I've got an Emprex ME1 Media Player connected to my TV. It's got a hard drive but can also play media by streaming from Windows Network Shares over the network. My PC dual boots Windows 7 and Ubuntu 9.10. I used to have it running Vista, but replaced it with a clean install of 7 when it came out a few months back. Before then (under Vista) I was able to access my shared folders from the ME1 and stream videos from my Shared folders onto my ME1 and watch them through my TV, although it seems that since I've started using 7 it wont work. I've tried every possible array of settings in Network & Sharing Center; I've tried disabling the firewall (temporarily) but still to no avail. The ME1 can see the PC when browsing Network devices, however whenever I try to log on using my account on the PC; it fails. I am able to log on to other machines (such as an XP Laptop), and am also able to access the same shares when running Ubuntu on the same PC (using Samba).

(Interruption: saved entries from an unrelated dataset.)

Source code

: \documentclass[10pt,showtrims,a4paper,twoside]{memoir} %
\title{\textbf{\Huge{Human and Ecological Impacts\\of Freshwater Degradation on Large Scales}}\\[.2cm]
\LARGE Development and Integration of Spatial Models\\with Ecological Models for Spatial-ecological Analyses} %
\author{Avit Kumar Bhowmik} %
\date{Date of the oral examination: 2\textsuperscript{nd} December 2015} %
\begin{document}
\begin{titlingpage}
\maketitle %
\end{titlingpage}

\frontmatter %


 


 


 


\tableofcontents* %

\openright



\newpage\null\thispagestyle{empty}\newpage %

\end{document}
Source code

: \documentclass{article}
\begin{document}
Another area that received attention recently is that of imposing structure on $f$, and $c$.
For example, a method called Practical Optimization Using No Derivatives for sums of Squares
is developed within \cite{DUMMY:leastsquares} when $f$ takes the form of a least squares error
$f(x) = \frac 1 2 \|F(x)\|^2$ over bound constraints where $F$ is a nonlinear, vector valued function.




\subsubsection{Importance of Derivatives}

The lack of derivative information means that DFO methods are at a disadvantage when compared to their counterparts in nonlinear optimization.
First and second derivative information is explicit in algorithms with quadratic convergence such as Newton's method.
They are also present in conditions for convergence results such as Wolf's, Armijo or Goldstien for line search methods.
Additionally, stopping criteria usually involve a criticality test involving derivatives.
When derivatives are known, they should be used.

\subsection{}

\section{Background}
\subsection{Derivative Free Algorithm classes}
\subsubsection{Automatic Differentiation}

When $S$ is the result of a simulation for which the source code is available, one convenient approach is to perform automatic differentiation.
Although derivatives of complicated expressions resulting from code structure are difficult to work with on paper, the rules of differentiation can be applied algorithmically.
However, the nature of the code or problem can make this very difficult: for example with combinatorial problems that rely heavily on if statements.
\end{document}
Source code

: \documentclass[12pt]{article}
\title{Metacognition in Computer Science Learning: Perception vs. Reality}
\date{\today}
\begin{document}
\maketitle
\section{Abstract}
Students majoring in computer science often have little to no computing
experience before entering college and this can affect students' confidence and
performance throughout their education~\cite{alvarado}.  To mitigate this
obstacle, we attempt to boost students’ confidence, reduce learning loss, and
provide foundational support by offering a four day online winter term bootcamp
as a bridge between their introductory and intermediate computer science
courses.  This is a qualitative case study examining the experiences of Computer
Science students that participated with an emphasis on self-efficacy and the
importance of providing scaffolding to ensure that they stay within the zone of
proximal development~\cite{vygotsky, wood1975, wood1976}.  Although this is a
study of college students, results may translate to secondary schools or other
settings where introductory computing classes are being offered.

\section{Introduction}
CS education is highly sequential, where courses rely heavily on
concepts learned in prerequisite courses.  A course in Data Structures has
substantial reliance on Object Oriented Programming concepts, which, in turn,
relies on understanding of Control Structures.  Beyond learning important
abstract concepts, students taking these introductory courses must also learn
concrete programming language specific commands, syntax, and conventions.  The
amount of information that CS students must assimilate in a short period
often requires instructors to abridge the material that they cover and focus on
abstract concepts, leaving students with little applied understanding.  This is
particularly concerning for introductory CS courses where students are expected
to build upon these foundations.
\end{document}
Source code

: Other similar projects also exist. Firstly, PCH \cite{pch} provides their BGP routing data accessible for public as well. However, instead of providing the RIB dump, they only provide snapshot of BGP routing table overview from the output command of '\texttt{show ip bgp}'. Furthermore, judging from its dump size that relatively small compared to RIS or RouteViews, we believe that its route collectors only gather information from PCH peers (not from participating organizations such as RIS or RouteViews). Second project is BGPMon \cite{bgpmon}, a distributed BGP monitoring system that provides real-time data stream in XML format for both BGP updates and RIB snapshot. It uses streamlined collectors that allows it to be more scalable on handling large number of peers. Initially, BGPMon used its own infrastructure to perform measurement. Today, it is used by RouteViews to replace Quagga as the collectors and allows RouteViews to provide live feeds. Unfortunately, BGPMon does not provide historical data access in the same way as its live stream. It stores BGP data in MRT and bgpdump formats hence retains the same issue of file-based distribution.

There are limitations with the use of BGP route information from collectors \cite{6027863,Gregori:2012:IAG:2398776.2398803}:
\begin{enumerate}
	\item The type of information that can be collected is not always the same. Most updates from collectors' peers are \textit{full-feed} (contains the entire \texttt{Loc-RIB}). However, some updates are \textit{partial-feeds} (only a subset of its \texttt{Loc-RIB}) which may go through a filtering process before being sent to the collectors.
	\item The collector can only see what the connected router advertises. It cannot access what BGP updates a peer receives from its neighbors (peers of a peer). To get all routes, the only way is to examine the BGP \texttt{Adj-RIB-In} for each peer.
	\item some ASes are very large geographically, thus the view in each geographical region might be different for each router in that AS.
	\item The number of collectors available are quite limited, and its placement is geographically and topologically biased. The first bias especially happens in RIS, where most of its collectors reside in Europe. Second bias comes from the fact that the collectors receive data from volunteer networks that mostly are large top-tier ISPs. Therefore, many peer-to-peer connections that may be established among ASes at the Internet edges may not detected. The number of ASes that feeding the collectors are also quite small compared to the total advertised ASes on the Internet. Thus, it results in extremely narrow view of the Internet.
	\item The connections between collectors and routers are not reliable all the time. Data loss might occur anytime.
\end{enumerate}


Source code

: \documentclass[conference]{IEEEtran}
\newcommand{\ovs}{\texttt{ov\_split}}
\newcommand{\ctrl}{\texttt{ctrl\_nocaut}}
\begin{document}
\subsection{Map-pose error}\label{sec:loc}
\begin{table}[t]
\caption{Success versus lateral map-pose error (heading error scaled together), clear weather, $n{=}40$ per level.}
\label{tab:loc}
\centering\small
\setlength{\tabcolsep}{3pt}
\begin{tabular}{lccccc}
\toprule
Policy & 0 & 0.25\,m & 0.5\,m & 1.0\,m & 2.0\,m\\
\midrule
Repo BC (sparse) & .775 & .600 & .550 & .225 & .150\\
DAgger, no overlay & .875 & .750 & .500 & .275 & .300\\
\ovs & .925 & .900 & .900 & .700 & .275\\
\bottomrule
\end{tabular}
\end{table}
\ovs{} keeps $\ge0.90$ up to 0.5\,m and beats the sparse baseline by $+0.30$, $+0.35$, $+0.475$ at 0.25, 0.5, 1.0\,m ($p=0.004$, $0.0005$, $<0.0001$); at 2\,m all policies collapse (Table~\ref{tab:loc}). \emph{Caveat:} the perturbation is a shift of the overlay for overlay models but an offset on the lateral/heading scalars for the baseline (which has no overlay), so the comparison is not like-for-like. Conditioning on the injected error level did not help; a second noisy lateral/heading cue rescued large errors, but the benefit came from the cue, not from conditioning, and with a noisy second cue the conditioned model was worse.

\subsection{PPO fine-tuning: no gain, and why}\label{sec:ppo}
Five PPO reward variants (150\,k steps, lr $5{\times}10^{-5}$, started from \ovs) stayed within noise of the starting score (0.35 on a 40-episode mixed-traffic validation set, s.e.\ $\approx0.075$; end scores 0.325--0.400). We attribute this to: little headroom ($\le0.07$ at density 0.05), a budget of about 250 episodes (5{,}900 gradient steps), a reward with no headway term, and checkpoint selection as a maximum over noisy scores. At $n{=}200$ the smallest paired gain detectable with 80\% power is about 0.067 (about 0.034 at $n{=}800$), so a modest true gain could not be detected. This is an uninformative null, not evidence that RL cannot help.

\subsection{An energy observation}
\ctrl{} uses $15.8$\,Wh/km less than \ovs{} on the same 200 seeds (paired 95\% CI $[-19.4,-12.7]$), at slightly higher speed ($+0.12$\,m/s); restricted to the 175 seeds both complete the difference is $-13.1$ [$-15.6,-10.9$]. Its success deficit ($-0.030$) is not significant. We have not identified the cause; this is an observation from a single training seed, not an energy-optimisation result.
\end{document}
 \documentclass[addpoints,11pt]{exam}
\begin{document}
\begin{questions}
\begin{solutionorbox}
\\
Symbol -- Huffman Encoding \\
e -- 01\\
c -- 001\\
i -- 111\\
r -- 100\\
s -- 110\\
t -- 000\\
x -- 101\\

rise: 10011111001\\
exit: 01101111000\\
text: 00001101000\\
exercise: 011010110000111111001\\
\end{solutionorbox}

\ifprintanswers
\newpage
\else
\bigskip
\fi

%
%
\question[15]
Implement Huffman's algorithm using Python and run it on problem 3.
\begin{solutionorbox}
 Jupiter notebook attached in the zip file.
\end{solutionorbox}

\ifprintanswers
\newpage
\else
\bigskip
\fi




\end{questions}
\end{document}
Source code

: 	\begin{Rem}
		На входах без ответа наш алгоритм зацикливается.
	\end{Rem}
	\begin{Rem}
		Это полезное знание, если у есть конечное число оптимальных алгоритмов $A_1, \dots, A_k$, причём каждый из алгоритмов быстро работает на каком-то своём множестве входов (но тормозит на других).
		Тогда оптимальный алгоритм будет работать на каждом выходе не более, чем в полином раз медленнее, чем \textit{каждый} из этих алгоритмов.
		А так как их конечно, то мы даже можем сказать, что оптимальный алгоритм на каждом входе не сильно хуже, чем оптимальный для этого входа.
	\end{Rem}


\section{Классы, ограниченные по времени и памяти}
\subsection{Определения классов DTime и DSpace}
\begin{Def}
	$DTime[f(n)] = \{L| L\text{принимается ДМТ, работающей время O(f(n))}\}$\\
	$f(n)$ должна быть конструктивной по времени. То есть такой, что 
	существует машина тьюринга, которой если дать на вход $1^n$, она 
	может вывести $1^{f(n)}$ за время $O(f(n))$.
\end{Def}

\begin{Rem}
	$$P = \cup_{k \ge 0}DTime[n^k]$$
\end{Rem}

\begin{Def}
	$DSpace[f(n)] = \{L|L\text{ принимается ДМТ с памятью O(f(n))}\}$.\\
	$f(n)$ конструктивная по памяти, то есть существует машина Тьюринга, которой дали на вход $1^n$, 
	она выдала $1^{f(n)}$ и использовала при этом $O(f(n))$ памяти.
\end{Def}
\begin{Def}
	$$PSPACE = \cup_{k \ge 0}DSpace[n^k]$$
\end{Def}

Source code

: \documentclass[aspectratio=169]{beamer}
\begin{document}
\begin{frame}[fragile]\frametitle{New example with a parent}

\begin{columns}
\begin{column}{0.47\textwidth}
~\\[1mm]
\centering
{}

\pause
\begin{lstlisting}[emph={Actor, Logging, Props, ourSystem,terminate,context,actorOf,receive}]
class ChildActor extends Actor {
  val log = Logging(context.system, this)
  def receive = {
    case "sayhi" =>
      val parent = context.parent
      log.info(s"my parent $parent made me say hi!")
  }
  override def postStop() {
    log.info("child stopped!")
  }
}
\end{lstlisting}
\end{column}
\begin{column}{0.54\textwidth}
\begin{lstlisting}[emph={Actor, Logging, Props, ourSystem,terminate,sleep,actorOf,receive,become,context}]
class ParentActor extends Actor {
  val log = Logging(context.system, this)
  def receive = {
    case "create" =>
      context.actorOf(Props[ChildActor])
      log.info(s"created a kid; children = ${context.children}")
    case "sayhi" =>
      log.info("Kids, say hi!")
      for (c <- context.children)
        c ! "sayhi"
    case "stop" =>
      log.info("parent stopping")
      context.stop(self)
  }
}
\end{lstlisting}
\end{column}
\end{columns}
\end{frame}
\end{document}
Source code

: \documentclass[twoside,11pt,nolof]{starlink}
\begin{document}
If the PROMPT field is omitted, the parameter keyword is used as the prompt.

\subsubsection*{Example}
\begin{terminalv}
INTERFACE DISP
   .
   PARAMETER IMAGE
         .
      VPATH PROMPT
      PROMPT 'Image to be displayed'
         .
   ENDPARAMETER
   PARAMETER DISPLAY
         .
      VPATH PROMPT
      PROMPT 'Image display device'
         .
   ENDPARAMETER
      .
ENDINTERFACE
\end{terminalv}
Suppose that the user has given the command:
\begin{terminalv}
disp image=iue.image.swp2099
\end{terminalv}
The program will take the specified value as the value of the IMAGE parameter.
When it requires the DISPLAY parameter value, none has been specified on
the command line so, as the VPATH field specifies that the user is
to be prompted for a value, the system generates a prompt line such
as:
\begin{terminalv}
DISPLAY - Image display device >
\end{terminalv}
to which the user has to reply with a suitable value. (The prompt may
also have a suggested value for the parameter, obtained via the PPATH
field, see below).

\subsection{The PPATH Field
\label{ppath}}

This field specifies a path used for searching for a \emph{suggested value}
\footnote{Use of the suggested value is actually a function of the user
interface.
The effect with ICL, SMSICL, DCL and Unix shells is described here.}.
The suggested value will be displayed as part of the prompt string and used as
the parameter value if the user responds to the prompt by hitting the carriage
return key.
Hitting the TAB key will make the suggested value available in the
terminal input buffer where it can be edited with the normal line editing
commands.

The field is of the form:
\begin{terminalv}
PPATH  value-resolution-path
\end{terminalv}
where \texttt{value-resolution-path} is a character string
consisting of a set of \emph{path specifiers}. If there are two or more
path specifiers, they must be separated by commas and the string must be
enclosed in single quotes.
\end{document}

It must be a setting under Windows 7 that I'm missing that's not allowing the ME1 to log on to it and access the Shares, but I honestly don't know. Does anyone have any ideas as to what I could do? I'm getting annoyed that I have to reboot into Linux just to stream videos!

I currently have Win7 established to not use password protected sharing; and am able to access the shares from an XP laptop without loggin on to the W7 Machine; Why the ME1 still demands a log in- and fails when I provide a valid admin login for the W7 PC I don't know. Any help would be greatly appreciated.

Cheers,
Dean


----------



## johnwill (Sep 26, 2002)

Have you created a user account with a password on the Win7 machine and used the same name/password to login to it from the ME1?


----------



## themoodude (Mar 31, 2008)

Yep; Well at first I was able to just log in using the same account I use on my PC, but I've tried making it its own account too. Just doesn't make sense- I can access the shares on the W7 PC from other networked PCs without having to log on (as I have password protected sharing off). and I can access shares on an XP machine using the ME1. Could it be Windows 7? Has anything changed in terms of networking between Vista and 7?


----------



## johnwill (Sep 26, 2002)

Well, I'm sure there were some "tweaks" under the hood. I personally haven't found any significant differences between Vista and Win7 sharing, but I don't have a media server like that to compare to.


----------



## castalla (Jan 24, 2011)

I have the same problem with a media player. There appears to be NO solution since Microsoft removed the RAP protocol in Win 7.

MS advice is to install virtual Xp on Win7 - some solution - a virtual OS on a virtual disk to simply share files! So there's a tweak for you!

MS could issue a patch - but so far they are immovable on this.


----------



## Wand3r3r (Sep 17, 2010)

This is a old thread which is now closed.


----------